Strategy & Operations » Leadership & Management » Insight – Interview – Getting back to the small time

Insight - Interview - Getting back to the small time

Howard Rosen started as Compaq FD 15 years ago when the company had just six employees. Now he has moved to Internet operation AltaVista UK, and he's enjoying the return to a small company culture.

Financial Director: You spent many years at Compaq UK in charge of an enormous subsidiary of, effectively, a manufacturing company, albeit the biggest one in a fast-moving industry. What are the key things that you took, as an FD, from your experience there?

Howard Rosen: When I joined Compaq in 1985 it was a tiny, unknown startup: not yet two years old in America, just a few months old in Europe. We had one product, no distribution channel and certainly no brand name.

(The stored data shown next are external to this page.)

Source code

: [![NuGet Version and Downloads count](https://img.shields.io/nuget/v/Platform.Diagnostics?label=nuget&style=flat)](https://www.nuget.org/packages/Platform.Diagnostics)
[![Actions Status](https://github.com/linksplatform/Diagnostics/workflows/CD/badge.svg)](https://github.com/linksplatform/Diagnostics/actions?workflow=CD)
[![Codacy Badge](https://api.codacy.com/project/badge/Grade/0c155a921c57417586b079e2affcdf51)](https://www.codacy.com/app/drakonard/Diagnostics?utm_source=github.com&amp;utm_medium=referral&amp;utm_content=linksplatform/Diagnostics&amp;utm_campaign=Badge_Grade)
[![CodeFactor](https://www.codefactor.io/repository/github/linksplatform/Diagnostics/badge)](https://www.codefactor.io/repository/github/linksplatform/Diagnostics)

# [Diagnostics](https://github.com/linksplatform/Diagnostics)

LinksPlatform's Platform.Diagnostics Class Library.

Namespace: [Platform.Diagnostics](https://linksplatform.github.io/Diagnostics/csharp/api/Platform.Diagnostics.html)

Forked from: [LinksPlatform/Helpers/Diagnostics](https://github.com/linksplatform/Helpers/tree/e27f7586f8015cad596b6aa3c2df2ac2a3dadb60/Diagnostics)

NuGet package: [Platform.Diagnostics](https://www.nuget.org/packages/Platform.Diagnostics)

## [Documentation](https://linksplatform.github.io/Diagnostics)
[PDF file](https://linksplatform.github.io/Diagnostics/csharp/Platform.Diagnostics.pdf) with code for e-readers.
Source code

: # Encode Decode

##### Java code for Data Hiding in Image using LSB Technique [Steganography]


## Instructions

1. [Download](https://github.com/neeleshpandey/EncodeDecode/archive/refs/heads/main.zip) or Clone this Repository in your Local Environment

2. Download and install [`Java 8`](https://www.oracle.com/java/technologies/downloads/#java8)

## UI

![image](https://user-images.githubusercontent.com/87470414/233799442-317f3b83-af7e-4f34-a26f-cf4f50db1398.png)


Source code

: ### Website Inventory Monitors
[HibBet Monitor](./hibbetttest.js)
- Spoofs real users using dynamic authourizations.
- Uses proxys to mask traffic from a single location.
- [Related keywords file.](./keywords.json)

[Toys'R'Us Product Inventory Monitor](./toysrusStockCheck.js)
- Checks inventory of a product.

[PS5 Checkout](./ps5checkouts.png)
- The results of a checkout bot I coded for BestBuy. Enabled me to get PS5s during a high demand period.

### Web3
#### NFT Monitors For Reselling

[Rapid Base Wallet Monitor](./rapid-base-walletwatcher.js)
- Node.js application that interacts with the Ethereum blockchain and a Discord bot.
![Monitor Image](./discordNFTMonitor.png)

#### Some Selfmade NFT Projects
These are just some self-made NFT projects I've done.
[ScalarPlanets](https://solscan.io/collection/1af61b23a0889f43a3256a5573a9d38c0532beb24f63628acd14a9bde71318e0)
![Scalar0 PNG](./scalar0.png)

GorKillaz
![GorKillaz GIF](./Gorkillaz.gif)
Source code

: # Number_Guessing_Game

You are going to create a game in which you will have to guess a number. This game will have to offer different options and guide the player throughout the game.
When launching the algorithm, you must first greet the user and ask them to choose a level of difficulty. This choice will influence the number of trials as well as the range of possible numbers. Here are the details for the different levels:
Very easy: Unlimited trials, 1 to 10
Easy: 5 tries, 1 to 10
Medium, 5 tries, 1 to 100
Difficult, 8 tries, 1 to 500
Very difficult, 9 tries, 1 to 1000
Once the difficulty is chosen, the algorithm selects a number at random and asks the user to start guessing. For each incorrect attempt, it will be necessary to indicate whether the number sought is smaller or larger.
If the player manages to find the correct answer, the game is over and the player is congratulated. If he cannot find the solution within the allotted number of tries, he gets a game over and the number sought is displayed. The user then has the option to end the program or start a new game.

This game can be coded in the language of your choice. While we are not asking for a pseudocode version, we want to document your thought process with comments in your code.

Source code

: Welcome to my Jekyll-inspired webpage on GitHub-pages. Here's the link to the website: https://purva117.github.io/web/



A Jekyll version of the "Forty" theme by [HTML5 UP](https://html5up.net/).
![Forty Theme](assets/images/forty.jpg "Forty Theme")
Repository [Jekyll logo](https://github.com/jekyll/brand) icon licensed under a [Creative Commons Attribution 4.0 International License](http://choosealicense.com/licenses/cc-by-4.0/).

We took risks and grew the business to $1bn in nine years – faster than any other company in Britain. It was great fun – the industry was exciting, the company was exciting, being successful was exciting. But the paradox was that by the time we reached $3bn (year 14) the very scale and complexity had reduced the fun – by then I had a department of 300 people and my time was consumed with meetings and routines; it felt very hard to make a significant difference to the company. But it was a truly unique opportunity to go from startup to $3bn within the same organisation and the personal evolution that that required: from hands-on to delegated to departmental to divisional management – from no staff to 300 staff.

FD: Many IT companies are experiencing odd financial results. For example, Dell has recently missed estimates and Compaq itself has had its downs since the Digital acquisition. What are the key financial drivers in the IT industry, and what should IT FDs be doing to cope with such big fluctuations?

HR: I guess all industries go through a life-cycle; the computer industry has been through its wild growth phase and is now nearing maturity – growth has slowed and it is increasingly difficult to differentiate the products.

So the game is increasingly about supply-chain management, logistics and well-managed product transitions; for FDs that means grinding away at the cost base and working capital, especially inventory.

FD: AltaVista presumably moved on to your radar after the Digital deal (it was created by DEC). As Compaq UK FD, how did AltaVista in particular (and dot.coms in general) appear to you then? How has your view changed now you’re at the company?

HR: AltaVista was indeed developed by Digital, which became part of Compaq, but at that stage it was a US-based phenomenon, so I never came across it directly in my role as FD of Compaq UK. However, I looked enviously at the dot.com world as it showed all the characteristics I had so enjoyed at Compaq in the early years – rapid growth, unwritten rules, limitless potential: a land-grab underway. AltaVista particularly appealed due to its well-known but underdeveloped brand in Europe – and it is exactly as I had imagined: great fun!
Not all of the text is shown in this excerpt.